# [ASSIGNED TASK]
The task calls for an exact copy of the records, without any images.

**** DATA TO EXAMINE ****

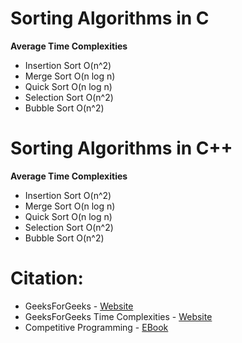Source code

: # Sorting Algorithms in C  

**Average Time Complexities**   
 
- Insertion Sort O(n^2)      
- Merge Sort O(n log n)    
- Quick Sort O(n log n)    
- Selection Sort O(n^2)     
- Bubble Sort O(n^2)     

# Sorting Algorithms in C++    

**Average Time Complexities**   
 
- Insertion Sort O(n^2)      
- Merge Sort O(n log n)    
- Quick Sort O(n log n)    
- Selection Sort O(n^2)     
- Bubble Sort O(n^2)     

# Citation:      

- GeeksForGeeks - [Website](https://www.geeksforgeeks.org/sorting-algorithms/)    
- GeeksForGeeks Time Complexities - [Website](https://www.geeksforgeeks.org/time-complexities-of-all-sorting-algorithms/)  
- Competitive Programming - [EBook](https://cses.fi/book/index.php)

****

# [ANSWER SECTION]
Source code

: # Sorting Algorithms in C  

**Average Time Complexities**   
 
- Insertion Sort O(n^2)      
- Merge Sort O(n log n)    
- Quick Sort O(n log n)    
- Selection Sort O(n^2)     
- Bubble Sort O(n^2)     

# Sorting Algorithms in C++    

**Average Time Complexities**   
 
- Insertion Sort O(n^2)      
- Merge Sort O(n log n)    
- Quick Sort O(n log n)    
- Selection Sort O(n^2)     
- Bubble Sort O(n^2)     

# Citation:      

- GeeksForGeeks - [Website](https://www.geeksforgeeks.org/sorting-algorithms/)    
- GeeksForGeeks Time Complexities - [Website](https://www.geeksforgeeks.org/time-complexities-of-all-sorting-algorithms/)  
- Competitive Programming - [EBook](https://cses.fi/book/index.php)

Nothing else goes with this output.